We talked for several more minutes, as Mary chronicled in detail many of the issues that she was having with her current boyfriend. As the conversation continued, I was struck by how hurt she was by these guys who had taken her for granted and cheated on her. Then, all of a sudden, a thought hit me. "Oh, fuck, am I one of those guys? Am I that type of asshole?"

As soon as the interview was over, and I thanked Mary for her openness and wished her the best, I popped open my cell phone again and phoned Seth. He had recently moved into a new apartment, a place that was decidedly more bachelor-homo chic than my dorm-room-like abode.

"Everything is cool between us, right?" I asked as soon as he answered.

"What? What do you mean?"

"I mean, like, everything. Like us. We're cool, right?"

"What is this all about?"

"Nothing. I mean, you know how much I care about you, right?"

"I know," he said, giving me his usual indulgent sigh.

"And you know that I never meant to hurt you and would never intentionally try to hurt you, like, ever?"

"I know."

"I just wanted to make sure .. ."

"We're fine. But I have someone over for dinner. Let me call you later. OK?"

"Is it a date?"

"Let me call you later."

"OK," I said, snapping the cover closed on my cell phone.
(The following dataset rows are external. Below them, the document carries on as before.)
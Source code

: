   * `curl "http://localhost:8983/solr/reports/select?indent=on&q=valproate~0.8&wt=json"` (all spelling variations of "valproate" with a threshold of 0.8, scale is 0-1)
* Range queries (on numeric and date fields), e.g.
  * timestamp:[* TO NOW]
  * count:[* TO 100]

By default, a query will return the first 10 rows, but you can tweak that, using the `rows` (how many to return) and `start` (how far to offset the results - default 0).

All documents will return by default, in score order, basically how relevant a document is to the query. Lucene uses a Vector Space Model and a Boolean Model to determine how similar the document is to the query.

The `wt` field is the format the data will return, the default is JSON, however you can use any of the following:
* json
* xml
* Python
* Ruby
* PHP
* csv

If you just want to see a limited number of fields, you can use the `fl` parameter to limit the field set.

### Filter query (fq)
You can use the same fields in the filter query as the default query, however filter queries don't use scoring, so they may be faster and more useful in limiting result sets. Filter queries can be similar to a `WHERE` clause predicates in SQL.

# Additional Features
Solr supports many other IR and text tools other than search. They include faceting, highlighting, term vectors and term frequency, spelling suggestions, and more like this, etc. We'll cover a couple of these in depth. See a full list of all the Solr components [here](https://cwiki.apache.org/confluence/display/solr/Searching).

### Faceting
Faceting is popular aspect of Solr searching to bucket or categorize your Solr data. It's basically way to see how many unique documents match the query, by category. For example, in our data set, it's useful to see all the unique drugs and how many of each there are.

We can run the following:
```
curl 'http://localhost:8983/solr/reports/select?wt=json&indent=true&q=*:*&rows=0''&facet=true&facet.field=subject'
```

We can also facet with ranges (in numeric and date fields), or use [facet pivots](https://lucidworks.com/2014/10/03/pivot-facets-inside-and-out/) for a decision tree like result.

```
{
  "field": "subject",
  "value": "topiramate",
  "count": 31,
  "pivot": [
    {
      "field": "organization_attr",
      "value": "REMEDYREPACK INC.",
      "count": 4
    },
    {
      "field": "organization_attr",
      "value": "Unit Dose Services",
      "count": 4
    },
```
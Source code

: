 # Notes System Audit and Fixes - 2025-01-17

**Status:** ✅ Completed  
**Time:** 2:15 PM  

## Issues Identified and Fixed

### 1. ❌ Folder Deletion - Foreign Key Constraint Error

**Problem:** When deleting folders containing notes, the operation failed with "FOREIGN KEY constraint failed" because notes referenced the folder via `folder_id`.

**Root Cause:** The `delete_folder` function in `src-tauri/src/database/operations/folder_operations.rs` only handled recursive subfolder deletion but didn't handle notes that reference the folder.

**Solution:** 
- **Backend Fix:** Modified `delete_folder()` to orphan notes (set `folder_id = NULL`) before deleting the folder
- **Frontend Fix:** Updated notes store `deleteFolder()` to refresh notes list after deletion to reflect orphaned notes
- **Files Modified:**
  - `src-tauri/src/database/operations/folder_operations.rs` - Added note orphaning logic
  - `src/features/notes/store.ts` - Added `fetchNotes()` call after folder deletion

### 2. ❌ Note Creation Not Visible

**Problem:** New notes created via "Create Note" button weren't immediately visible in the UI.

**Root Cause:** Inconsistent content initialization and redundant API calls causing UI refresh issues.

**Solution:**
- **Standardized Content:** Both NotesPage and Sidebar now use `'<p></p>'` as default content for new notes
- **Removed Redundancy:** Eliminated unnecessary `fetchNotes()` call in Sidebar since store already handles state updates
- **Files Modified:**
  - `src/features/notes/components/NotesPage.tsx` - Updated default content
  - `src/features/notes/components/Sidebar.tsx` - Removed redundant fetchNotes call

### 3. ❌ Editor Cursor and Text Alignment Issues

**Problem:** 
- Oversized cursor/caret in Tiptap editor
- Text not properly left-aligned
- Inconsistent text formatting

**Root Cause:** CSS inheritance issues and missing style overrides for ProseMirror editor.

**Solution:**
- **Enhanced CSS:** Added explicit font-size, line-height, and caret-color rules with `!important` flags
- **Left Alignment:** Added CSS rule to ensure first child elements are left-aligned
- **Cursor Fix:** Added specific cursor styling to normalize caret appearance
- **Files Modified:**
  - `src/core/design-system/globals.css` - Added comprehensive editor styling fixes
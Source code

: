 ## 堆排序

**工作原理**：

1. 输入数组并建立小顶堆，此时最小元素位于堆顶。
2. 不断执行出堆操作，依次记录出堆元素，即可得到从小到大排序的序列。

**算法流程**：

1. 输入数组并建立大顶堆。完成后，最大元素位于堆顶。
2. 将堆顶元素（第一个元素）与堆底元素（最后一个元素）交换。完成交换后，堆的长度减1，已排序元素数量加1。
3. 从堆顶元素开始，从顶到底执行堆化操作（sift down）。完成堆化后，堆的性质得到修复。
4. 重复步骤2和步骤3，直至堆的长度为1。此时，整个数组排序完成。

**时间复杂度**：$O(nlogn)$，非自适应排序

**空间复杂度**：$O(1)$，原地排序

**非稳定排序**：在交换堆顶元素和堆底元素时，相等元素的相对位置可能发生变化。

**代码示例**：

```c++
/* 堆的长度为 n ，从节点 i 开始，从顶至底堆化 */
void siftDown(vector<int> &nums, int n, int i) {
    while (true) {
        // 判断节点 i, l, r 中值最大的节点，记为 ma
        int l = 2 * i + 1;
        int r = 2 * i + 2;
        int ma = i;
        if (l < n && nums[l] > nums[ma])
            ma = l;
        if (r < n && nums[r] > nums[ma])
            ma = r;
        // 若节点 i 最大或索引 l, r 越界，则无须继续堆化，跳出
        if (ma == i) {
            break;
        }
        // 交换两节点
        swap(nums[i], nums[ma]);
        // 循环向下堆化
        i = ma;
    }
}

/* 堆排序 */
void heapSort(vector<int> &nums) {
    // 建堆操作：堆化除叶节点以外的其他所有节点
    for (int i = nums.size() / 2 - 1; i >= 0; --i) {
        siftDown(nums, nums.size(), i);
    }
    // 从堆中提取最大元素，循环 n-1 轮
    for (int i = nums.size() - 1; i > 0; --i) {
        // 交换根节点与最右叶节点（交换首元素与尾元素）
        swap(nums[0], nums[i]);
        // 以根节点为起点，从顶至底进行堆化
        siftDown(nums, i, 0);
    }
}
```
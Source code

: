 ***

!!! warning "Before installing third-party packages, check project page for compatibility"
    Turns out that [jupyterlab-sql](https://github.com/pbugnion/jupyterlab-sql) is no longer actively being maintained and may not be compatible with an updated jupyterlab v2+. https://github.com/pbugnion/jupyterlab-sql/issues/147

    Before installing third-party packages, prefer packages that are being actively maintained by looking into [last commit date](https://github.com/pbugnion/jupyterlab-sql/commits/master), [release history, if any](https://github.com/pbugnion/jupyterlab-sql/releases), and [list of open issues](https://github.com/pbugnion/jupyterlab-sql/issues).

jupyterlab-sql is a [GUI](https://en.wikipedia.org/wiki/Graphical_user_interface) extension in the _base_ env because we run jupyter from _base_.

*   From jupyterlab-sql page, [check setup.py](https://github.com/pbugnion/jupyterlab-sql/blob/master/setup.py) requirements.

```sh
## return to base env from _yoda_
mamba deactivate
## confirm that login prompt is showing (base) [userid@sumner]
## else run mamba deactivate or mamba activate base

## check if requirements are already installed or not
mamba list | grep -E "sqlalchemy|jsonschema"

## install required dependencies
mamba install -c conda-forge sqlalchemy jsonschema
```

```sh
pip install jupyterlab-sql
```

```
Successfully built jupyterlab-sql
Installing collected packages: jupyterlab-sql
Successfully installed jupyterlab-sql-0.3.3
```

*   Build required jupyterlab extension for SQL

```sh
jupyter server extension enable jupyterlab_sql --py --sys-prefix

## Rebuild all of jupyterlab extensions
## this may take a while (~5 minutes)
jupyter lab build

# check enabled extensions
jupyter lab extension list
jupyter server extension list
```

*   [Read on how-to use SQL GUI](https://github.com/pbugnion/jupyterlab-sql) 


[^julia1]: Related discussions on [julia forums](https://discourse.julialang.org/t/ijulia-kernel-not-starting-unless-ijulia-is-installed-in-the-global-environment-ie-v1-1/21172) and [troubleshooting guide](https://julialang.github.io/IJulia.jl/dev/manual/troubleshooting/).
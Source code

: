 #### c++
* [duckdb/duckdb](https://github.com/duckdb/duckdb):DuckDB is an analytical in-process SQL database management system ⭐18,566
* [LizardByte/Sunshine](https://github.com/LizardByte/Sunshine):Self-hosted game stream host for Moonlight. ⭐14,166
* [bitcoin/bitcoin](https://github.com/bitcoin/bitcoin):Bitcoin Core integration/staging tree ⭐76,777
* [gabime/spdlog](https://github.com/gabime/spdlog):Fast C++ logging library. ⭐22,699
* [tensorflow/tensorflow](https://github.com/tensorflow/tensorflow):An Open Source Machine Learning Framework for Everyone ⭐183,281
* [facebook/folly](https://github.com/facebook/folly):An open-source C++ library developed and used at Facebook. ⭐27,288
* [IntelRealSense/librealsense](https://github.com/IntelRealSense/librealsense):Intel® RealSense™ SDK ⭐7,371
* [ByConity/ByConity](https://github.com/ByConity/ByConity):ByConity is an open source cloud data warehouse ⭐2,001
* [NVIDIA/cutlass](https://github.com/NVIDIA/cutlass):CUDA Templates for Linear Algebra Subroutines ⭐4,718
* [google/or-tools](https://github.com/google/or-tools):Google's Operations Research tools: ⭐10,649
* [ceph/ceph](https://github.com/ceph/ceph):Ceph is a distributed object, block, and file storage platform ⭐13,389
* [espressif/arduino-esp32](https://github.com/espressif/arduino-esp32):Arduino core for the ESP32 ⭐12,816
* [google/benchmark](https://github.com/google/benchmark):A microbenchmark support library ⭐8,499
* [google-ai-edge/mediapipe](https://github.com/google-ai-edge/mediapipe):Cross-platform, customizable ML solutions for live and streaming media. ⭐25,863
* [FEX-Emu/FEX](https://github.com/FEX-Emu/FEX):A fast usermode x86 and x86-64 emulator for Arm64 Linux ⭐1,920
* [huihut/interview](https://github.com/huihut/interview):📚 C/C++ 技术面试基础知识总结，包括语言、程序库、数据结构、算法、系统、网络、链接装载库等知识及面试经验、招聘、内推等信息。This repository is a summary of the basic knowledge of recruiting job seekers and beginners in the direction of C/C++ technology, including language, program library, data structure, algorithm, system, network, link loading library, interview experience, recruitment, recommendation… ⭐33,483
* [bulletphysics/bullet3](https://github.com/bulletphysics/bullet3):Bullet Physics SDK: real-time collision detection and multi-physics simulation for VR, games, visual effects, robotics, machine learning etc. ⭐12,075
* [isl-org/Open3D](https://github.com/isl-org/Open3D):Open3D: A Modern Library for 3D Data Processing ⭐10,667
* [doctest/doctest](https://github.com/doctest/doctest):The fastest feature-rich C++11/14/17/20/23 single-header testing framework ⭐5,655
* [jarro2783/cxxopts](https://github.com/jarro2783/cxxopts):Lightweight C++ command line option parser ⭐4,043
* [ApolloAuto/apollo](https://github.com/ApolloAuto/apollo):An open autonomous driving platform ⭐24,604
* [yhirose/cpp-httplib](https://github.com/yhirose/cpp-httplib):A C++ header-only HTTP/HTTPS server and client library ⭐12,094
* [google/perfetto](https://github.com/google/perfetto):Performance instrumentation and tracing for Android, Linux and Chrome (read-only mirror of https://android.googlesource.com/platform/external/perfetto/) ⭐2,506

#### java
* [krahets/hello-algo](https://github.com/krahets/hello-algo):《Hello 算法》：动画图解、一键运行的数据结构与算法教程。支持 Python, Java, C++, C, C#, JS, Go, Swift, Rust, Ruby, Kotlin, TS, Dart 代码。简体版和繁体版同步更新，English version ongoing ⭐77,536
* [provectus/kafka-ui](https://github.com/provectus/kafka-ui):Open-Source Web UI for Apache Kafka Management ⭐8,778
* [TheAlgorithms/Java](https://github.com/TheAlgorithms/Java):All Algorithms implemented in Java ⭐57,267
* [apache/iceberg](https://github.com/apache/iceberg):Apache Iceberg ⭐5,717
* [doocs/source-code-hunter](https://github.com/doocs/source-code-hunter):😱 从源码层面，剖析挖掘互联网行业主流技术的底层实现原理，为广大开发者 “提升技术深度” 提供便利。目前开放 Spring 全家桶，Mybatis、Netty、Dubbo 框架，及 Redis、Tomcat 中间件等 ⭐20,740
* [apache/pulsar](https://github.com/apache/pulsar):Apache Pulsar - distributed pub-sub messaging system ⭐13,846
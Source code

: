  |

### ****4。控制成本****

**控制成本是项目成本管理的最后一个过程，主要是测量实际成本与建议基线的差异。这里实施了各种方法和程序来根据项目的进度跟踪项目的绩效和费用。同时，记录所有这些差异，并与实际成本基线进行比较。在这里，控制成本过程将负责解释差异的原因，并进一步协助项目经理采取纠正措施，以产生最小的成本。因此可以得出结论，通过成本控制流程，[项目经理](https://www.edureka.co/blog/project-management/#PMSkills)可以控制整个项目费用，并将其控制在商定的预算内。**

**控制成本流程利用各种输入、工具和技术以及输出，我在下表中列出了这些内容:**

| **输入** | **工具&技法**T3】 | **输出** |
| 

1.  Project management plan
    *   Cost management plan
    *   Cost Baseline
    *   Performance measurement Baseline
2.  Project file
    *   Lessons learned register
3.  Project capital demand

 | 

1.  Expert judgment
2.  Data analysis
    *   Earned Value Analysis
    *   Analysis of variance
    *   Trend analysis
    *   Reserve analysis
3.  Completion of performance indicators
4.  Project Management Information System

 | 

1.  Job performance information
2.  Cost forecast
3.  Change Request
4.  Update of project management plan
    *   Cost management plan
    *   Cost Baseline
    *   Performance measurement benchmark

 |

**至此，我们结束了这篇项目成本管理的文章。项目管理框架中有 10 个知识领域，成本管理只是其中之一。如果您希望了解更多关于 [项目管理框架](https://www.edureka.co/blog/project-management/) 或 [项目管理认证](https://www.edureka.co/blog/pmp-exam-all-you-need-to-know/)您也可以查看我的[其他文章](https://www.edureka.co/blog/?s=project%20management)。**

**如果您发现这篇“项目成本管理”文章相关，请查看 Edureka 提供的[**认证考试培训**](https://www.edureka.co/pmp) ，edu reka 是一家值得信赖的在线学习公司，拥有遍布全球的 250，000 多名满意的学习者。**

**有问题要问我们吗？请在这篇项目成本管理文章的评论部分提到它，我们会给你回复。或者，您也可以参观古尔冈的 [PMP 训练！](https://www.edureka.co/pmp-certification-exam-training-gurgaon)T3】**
I sat in silence for a few minutes. I was really jealous about Seth's date. But at the same time, I was happy for him. That was the way things often felt in my relationship with Seth—good, but all mixed up. I figured this was just the way it was to have a complicated history with somebody. And I imagined that this was the way things would always be.

By the time the
Spin
article came out, I was starting to get noticed as a writer, and pretty soon I landed my dream job working at
Entertainment Weekly.
I was hired as a correspondent for the website, but I also got to write pieces for the magazine. Taking this job meant leaving D.C. for New York, a move that felt weird because, save for my brief stint living in New York before college, I'd never really thought about permanently moving from D.C. again. I just figured I would always live there. After all, the city had allowed me to be so many different things: juvenile TV personality, grad student, stripper, AIDS educator. But in order to play in the entertainment journalism major leagues, I had to leave home.